Review Summary: Don't be put off by the title. This contains some of the best of Fish era Marillion.6 of 8 thought this review was well written
Marillion made some waves in the relatively dormant prog rock scene of 1983 with their excellent debut release 'Script For A Jester's Tear' and spearheaded the so called neo-prog revival that danced around the heels of the NWOBHM. By this time the band had amassed a backlog of material which was not deemed suitable for inclusion on their first full album. Much of it was issued as limited edition EPs or 12 inch singles but eventually their record label decided to put out a compilation of these odds and ends and thus we have the rather misleadingly titled 'B Sides Themselves'.
There is one major reason to get hold of this album if you are a Marillion fan and that is the inclusion of the live favourite 'Grendel'. Based upon the ancient poem Beowulf this 18 minute epic is a showcase of pretty much everything the band had to offer in their formative years. In their early incarnation Marillion were always compared to early Genesis and the influence manifests itself quite strongly in parts of Grendel. The four part song begins with medieval flavoured clean guitar tones and Fish's unmistakeably theatrical voice sets the scene of Hrothgar's hall inhabited by frightened Scandinavians who dread the coming of the monster... 'They place their faith in oaken doors, cower in candlelight, the panic seeps through bloodstained floors as Grendel stalks the night'. The first section of the song builds to a peak with a great solo from Rothery before falling away to reveal a haunting melody as a backdrop for Fish to describe how 'mother nature's bastard child shunned by leaf and stream' makes his way to the hall of Hrothgar. Church organ blasts onto the scene as Grendel forces his way into the hall and the 'warriors advance, and prepare for the nightmare foe'. A bridge section which pays homage to Genesis's 'Suppers Ready' takes us through to the finale and sadly for the villagers it appears that the hero Beowulf doesn't feature at all in this particular interpretation as Grendel exclaims 'expose your throats to my righteous claws, and let the blood flow, and let the blood flow, flow, flow, flow'. Well, poor Hrothgar and his folk are ripped to shreds it seems but at least we are treated to a characteristically heart-wrenching solo from Rothery to bring the song to a close.

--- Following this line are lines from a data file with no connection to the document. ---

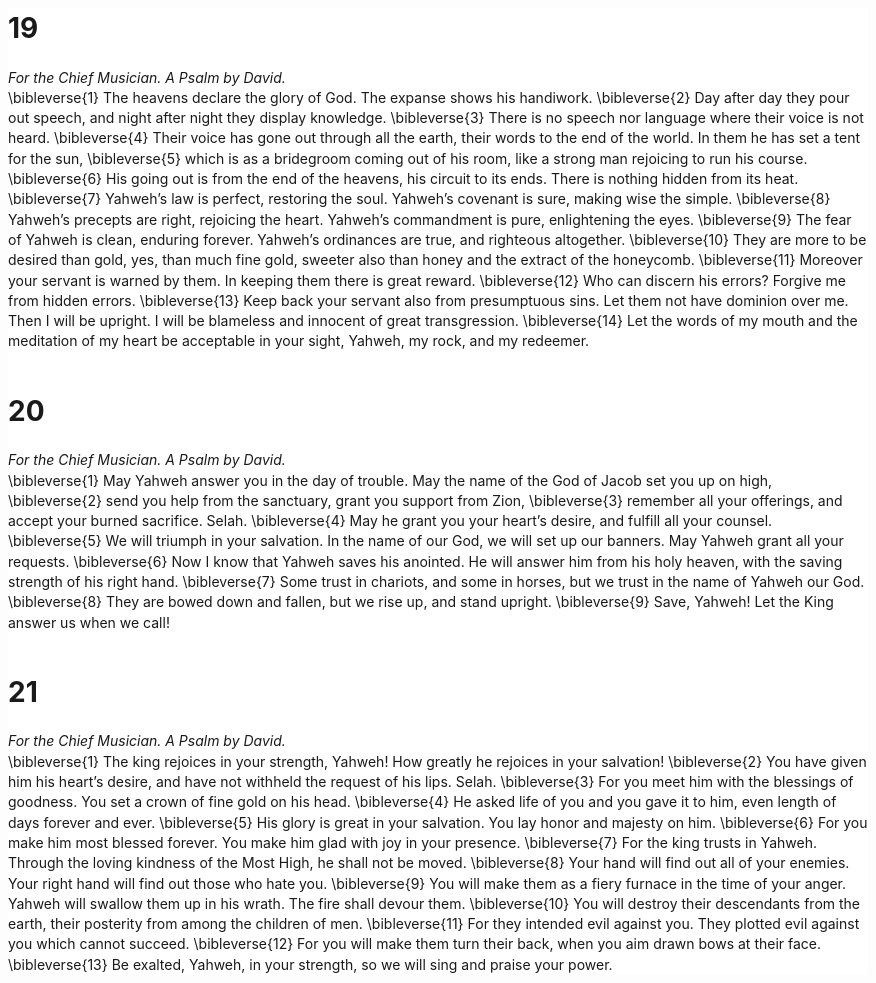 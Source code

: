 # 19 
*For the Chief Musician. A Psalm by David.* \
 \bibleverse{1} The heavens declare the glory of God. The expanse shows his handiwork. \bibleverse{2} Day after day they pour out speech, and night after night they display knowledge. \bibleverse{3} There is no speech nor language where their voice is not heard. \bibleverse{4} Their voice has gone out through all the earth, their words to the end of the world. In them he has set a tent for the sun, \bibleverse{5} which is as a bridegroom coming out of his room, like a strong man rejoicing to run his course. \bibleverse{6} His going out is from the end of the heavens, his circuit to its ends. There is nothing hidden from its heat. \bibleverse{7} Yahweh’s law is perfect, restoring the soul. Yahweh’s covenant is sure, making wise the simple. \bibleverse{8} Yahweh’s precepts are right, rejoicing the heart. Yahweh’s commandment is pure, enlightening the eyes. \bibleverse{9} The fear of Yahweh is clean, enduring forever. Yahweh’s ordinances are true, and righteous altogether. \bibleverse{10} They are more to be desired than gold, yes, than much fine gold, sweeter also than honey and the extract of the honeycomb. \bibleverse{11} Moreover your servant is warned by them. In keeping them there is great reward. \bibleverse{12} Who can discern his errors? Forgive me from hidden errors. \bibleverse{13} Keep back your servant also from presumptuous sins. Let them not have dominion over me. Then I will be upright. I will be blameless and innocent of great transgression. \bibleverse{14} Let the words of my mouth and the meditation of my heart be acceptable in your sight, Yahweh, my rock, and my redeemer. 

# 20 
*For the Chief Musician. A Psalm by David.* \
 \bibleverse{1} May Yahweh answer you in the day of trouble. May the name of the God of Jacob set you up on high, \bibleverse{2} send you help from the sanctuary, grant you support from Zion, \bibleverse{3} remember all your offerings, and accept your burned sacrifice. Selah. \bibleverse{4} May he grant you your heart’s desire, and fulfill all your counsel. \bibleverse{5} We will triumph in your salvation. In the name of our God, we will set up our banners. May Yahweh grant all your requests. \bibleverse{6} Now I know that Yahweh saves his anointed. He will answer him from his holy heaven, with the saving strength of his right hand. \bibleverse{7} Some trust in chariots, and some in horses, but we trust in the name of Yahweh our God. \bibleverse{8} They are bowed down and fallen, but we rise up, and stand upright. \bibleverse{9} Save, Yahweh! Let the King answer us when we call! 

# 21 
*For the Chief Musician. A Psalm by David.* \
 \bibleverse{1} The king rejoices in your strength, Yahweh! How greatly he rejoices in your salvation! \bibleverse{2} You have given him his heart’s desire, and have not withheld the request of his lips. Selah. \bibleverse{3} For you meet him with the blessings of goodness. You set a crown of fine gold on his head. \bibleverse{4} He asked life of you and you gave it to him, even length of days forever and ever. \bibleverse{5} His glory is great in your salvation. You lay honor and majesty on him. \bibleverse{6} For you make him most blessed forever. You make him glad with joy in your presence. \bibleverse{7} For the king trusts in Yahweh. Through the loving kindness of the Most High, he shall not be moved. \bibleverse{8} Your hand will find out all of your enemies. Your right hand will find out those who hate you. \bibleverse{9} You will make them as a fiery furnace in the time of your anger. Yahweh will swallow them up in his wrath. The fire shall devour them. \bibleverse{10} You will destroy their descendants from the earth, their posterity from among the children of men. \bibleverse{11} For they intended evil against you. They plotted evil against you which cannot succeed. \bibleverse{12} For you will make them turn their back, when you aim drawn bows at their face. \bibleverse{13} Be exalted, Yahweh, in your strength, so we will sing and praise your power.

This album isn't all about Grendel though. The anthemic minor hit single 'Market Square Heroes' is included here in a different, and superior, version to that included on Marillion's debut. There are a couple of bona-fide B-sides to be found in the form of 'Freaks' and 'Charting the Single' which are mildly entertaining. The real jewel on here apart from Grendel though is the wonderful 'Cinderella Search' which shifts from pop prog ballad beginnings to a second half of soaring melodies and haunting lead guitar work from Rothery. 'Tux On' points the way towards the sort of music the band would be producing a couple of albums down the line and dispenses with the neo-prog sensibilities to embrace the poppier side of the band's psyche. It is a catchy little number nonetheless and shows that Marillion had ambitions beyond their cult status which were finally realised when 'Misplaced Childhood' broke them into the mainstream a few years later.
For anyone who has heard and enjoyed 'Script For a Jester's Tear' this is pretty much an essential album to get hold of. 'Grendel' still stands almost as a signature song for Fish era Marillion and is the quintessence of the neo-prog revival movement. For those who are not familiar with the band's work but enjoy early Genesis or any form of neo or melodic prog this album is definitely worth a listen.